But I’d also be a liar if I denied I wrote this tome from a certain viewpoint. There is a stance here, and the stance is that there are Good Guys and there are Bad Guys. Now, a couple of weeks ago I wrote about Us Vs. Them in not particularly dismissive terms, but I was talking about cultural differences then, and the importance of artists; I wasn’t talking about rationalizations for genocide. Because that’s what Good Guys vs. Bad Guys always turns into. That particular card trick is one the world  has fallen for again and again, and I fear we’re going for it one more time -  just like we did in 1939, or 1914, and just as we’ve done through the ages since Sparta and Athens and before.  Ask the Rwandans about Good Guys vs. Bad Guys. Ask how it worked out for them.

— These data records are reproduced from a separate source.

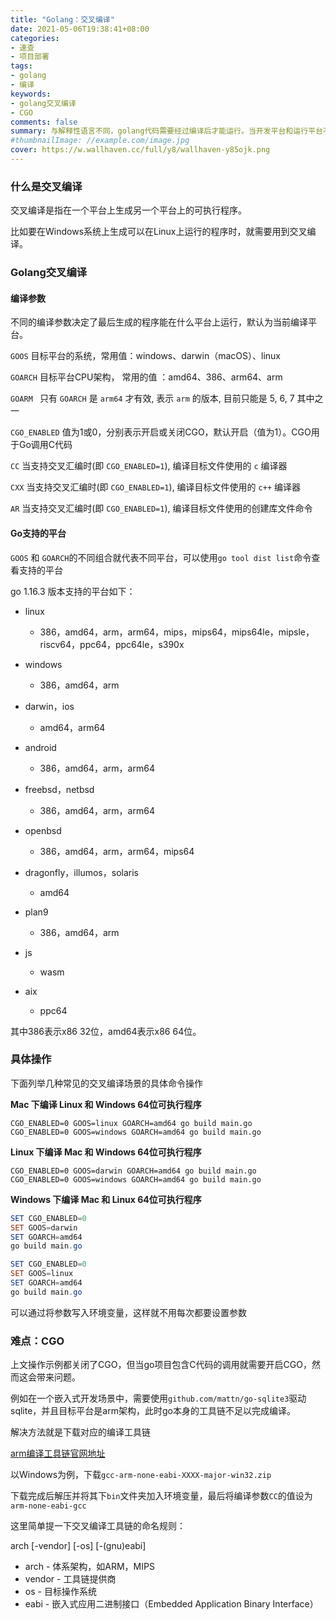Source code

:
 ```yaml
---
title: "Golang：交叉编译"
date: 2021-05-06T19:38:41+08:00
categories:
- 速查
- 项目部署
tags:
- golang
- 编译
keywords:
- golang交叉编译
- CGO
comments: false
summary: 与解释性语言不同，golang代码需要经过编译后才能运行。当开发平台和运行平台不同时，要么在运行平台重新编译代码，要么使用交叉编译。这里简单记录一下第二种方法。
#thumbnailImage: //example.com/image.jpg
cover: https://w.wallhaven.cc/full/y8/wallhaven-y85ojk.png
---
```


<!--more-->

### 什么是交叉编译

交叉编译是指在一个平台上生成另一个平台上的可执行程序。

比如要在Windows系统上生成可以在Linux上运行的程序时，就需要用到交叉编译。

### Golang交叉编译

#### 编译参数

不同的编译参数决定了最后生成的程序能在什么平台上运行，默认为当前编译平台。

`GOOS` 目标平台的系统，常用值：windows、darwin（macOS）、linux

`GOARCH` 目标平台CPU架构， 常用的值 ：amd64、386、arm64、arm

`GOARM ` 只有 `GOARCH` 是 `arm64` 才有效, 表示 `arm` 的版本, 目前只能是 5, 6, 7 其中之一

`CGO_ENABLED` 值为1或0，分别表示开启或关闭CGO，默认开启（值为1）。CGO用于Go调用C代码

`CC` 当支持交叉汇编时(即 `CGO_ENABLED=1`), 编译目标文件使用的 `c` 编译器

`CXX` 当支持交叉汇编时(即 `CGO_ENABLED=1`), 编译目标文件使用的 `c++` 编译器

`AR` 当支持交叉汇编时(即 `CGO_ENABLED=1`), 编译目标文件使用的创建库文件命令

#### Go支持的平台

`GOOS` 和 `GOARCH`的不同组合就代表不同平台，可以使用`go tool dist list`命令查看支持的平台

go 1.16.3 版本支持的平台如下：

- linux
  - 386，amd64，arm，arm64，mips，mips64，mips64le，mipsle，riscv64，ppc64，ppc64le，s390x

- windows
  - 386，amd64，arm

- darwin，ios
  - amd64，arm64

- android
  - 386，amd64，arm，arm64

- freebsd，netbsd
  - 386，amd64，arm，arm64

- openbsd
  - 386，amd64，arm，arm64，mips64

- dragonfly，illumos，solaris
  - amd64

- plan9
  - 386，amd64，arm

- js
  - wasm

- aix
  - ppc64

其中386表示x86 32位，amd64表示x86 64位。

### 具体操作

下面列举几种常见的交叉编译场景的具体命令操作

**Mac 下编译 Linux 和 Windows 64位可执行程序**

```shell
CGO_ENABLED=0 GOOS=linux GOARCH=amd64 go build main.go
CGO_ENABLED=0 GOOS=windows GOARCH=amd64 go build main.go
```

**Linux 下编译 Mac 和 Windows 64位可执行程序**

```shell
CGO_ENABLED=0 GOOS=darwin GOARCH=amd64 go build main.go
CGO_ENABLED=0 GOOS=windows GOARCH=amd64 go build main.go
```

**Windows 下编译 Mac 和 Linux 64位可执行程序**

```powershell
SET CGO_ENABLED=0
SET GOOS=darwin
SET GOARCH=amd64
go build main.go

SET CGO_ENABLED=0
SET GOOS=linux
SET GOARCH=amd64
go build main.go
```

可以通过将参数写入环境变量，这样就不用每次都要设置参数

### 难点：CGO

上文操作示例都关闭了CGO，但当go项目包含C代码的调用就需要开启CGO，然而这会带来问题。

例如在一个嵌入式开发场景中，需要使用`github.com/mattn/go-sqlite3`驱动sqlite，并且目标平台是arm架构，此时go本身的工具链不足以完成编译。

解决方法就是下载对应的编译工具链

[arm编译工具链官网地址](https://developer.arm.com/tools-and-software/open-source-software/developer-tools/gnu-toolchain/gnu-rm/downloads)

以Windows为例，下载`gcc-arm-none-eabi-XXXX-major-win32.zip`

下载完成后解压并将其下`bin`文件夹加入环境变量，最后将编译参数`CC`的值设为`arm-none-eabi-gcc`

这里简单提一下交叉编译工具链的命名规则：

arch [-vendor] [-os] [-(gnu)eabi]

- arch - 体系架构，如ARM，MIPS
- vendor - 工具链提供商
- os - 目标操作系统
- eabi - 嵌入式应用二进制接口（Embedded Application Binary Interface）

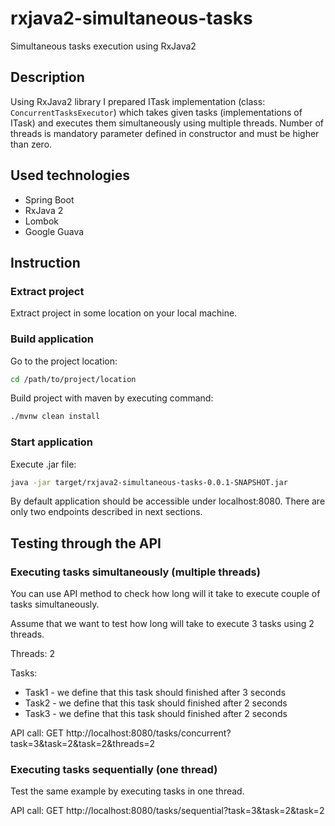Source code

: # rxjava2-simultaneous-tasks
Simultaneous tasks execution using RxJava2

## Description

Using RxJava2 library I prepared ITask implementation (class: `ConcurrentTasksExecutor`) which takes given tasks (implementations of ITask) and executes them simultaneously using multiple threads.
Number of threads is mandatory parameter defined in constructor and must be higher than zero.


## Used technologies

* Spring Boot
* RxJava 2
* Lombok
* Google Guava

## Instruction

### Extract project

Extract project in some location on your local machine.

### Build application

Go to the project location:

```bash
cd /path/to/project/location
```

Build project with maven by executing command:

```bash
./mvnw clean install
```

### Start application

Execute .jar file:

```bash
java -jar target/rxjava2-simultaneous-tasks-0.0.1-SNAPSHOT.jar
```

By default application should be accessible under localhost:8080. There are only two endpoints described in next sections.

## Testing through the API

### Executing tasks simultaneously (multiple threads)

You can use API method to check how long will it take to execute couple of tasks simultaneously.

Assume that we want to test how long will take to execute 3 tasks using 2 threads.

Threads: 2

Tasks:

* Task1 - we define that this task should finished after 3 seconds
* Task2 - we define that this task should finished after 2 seconds
* Task3 - we define that this task should finished after 2 seconds

API call: GET http://localhost:8080/tasks/concurrent?task=3&task=2&task=2&threads=2

### Executing tasks sequentially (one thread)

Test the same example by executing tasks in one thread.

API call: GET http://localhost:8080/tasks/sequential?task=3&task=2&task=2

The question, of course, is, do we have the wit to recognize the danger in this path and stop ourselves, or did we already drink too much of our own Kool-Aid?

That’s why I wrote the book. That and something more fundamental.

That fundamental thing can be summed up by Scrooge at the end of A Christmas Carol. Remember Scrooge in the graveyard after his rather unpleasant journey with the Ghost of Christmas Yet to Come? He asks if the horrors he’s seen are the images of things that will be, or may be? (Shrewd customer that he is, Scrooge knows there’s a world of difference).  This, in the end, may be what I’ve tried to do: act as the three spirits, and see if I can persuade Scrooge just what unbelievable hell lies up ahead if he doesn’t change his ways.

Because this week I saw a President of the United States standing on a balcony and saluting, and more public officials telling us that black is white and white is black, and a doctor lying through his teeth about just how healthy the emperor is, and just how much the emperor loves us.

Which brings me to the best thing I can say about the book.  THE best thing.

There are a lot of words in this book and I’m sure some of them are upsetting, but one word that isn’t in this book is... Trump.

Maybe a good enough reason, right there, to read it.